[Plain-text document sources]
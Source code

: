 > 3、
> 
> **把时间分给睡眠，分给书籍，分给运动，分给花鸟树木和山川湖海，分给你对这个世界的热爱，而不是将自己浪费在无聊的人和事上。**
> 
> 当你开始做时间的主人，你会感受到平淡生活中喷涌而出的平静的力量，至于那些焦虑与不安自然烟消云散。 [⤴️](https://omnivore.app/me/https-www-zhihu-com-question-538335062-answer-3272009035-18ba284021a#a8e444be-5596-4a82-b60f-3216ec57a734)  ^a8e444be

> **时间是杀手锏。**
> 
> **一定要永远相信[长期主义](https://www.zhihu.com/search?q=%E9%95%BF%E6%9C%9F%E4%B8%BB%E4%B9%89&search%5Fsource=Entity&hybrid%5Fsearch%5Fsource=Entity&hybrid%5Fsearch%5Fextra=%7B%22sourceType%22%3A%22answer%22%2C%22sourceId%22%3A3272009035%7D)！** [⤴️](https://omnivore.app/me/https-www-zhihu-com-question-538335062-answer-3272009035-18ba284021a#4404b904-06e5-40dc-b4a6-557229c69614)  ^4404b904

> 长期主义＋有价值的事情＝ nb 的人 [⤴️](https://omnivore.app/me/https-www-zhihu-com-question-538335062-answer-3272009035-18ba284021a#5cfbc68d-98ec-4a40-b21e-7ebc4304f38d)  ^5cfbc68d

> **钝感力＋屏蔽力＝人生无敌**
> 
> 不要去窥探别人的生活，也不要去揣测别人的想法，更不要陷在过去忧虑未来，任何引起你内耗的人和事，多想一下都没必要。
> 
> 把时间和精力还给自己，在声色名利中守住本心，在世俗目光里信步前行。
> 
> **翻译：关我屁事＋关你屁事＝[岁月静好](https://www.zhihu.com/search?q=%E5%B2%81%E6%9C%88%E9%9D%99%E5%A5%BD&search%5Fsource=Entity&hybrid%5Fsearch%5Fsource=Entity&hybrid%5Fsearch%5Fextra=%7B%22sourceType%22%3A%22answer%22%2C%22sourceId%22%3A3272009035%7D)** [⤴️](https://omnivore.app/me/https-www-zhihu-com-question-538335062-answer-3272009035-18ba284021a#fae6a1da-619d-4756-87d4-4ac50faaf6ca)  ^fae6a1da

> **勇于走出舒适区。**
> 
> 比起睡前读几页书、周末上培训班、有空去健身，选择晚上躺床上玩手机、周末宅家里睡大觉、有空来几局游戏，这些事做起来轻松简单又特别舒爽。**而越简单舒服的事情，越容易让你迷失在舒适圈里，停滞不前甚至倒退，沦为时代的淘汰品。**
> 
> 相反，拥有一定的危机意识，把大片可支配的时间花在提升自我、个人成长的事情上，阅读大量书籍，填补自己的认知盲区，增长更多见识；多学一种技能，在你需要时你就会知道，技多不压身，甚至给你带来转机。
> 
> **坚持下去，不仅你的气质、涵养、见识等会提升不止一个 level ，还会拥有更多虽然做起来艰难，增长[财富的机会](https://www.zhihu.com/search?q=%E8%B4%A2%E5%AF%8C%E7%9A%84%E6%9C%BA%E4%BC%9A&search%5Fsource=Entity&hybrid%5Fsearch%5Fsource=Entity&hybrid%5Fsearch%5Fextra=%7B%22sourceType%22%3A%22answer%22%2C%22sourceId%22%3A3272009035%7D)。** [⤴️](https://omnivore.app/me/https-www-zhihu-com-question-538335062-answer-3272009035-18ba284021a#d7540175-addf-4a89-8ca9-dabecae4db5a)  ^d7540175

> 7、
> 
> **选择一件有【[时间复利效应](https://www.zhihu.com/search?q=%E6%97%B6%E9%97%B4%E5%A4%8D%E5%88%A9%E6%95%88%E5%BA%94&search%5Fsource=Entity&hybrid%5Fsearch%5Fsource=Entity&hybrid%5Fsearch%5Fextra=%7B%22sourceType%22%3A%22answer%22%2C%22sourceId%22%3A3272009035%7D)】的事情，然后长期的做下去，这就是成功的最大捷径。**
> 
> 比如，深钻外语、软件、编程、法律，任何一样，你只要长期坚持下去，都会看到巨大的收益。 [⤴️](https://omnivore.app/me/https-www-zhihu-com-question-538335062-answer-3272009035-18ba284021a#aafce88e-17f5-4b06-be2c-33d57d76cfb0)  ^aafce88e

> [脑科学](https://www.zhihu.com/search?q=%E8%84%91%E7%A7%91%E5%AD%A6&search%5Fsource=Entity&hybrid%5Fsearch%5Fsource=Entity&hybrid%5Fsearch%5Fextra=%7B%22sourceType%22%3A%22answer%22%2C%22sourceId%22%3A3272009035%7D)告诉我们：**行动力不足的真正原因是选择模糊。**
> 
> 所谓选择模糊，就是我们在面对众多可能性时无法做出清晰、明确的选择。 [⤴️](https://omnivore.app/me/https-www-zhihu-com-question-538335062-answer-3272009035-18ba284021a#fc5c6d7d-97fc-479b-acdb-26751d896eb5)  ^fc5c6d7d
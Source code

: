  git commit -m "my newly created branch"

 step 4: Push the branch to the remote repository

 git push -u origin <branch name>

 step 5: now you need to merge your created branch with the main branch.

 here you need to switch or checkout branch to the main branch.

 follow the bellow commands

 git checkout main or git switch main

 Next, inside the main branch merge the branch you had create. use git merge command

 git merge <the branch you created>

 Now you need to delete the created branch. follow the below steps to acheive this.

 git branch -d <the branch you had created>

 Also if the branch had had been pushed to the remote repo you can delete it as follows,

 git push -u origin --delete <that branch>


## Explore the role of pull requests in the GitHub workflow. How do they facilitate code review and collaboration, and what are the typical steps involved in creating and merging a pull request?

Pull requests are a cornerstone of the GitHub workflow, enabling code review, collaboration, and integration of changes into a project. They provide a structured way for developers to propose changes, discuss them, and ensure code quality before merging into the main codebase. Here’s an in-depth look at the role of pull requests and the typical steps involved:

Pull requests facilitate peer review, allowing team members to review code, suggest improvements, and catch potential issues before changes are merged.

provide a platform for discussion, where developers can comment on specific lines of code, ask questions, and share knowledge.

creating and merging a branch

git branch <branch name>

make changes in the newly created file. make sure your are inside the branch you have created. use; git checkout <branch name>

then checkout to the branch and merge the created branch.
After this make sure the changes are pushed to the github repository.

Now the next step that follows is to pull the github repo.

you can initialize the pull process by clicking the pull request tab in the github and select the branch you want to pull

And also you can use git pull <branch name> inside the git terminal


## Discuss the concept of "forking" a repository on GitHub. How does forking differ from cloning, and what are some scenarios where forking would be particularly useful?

* **Exercise aim**
Show every line above in which the word "inside" is found.

* **Exercise response**
 Next, inside the main branch merge the branch you had create. use git merge command
make changes in the newly created file. make sure your are inside the branch you have created. use; git checkout <branch name>
And also you can use git pull <branch name> inside the git terminal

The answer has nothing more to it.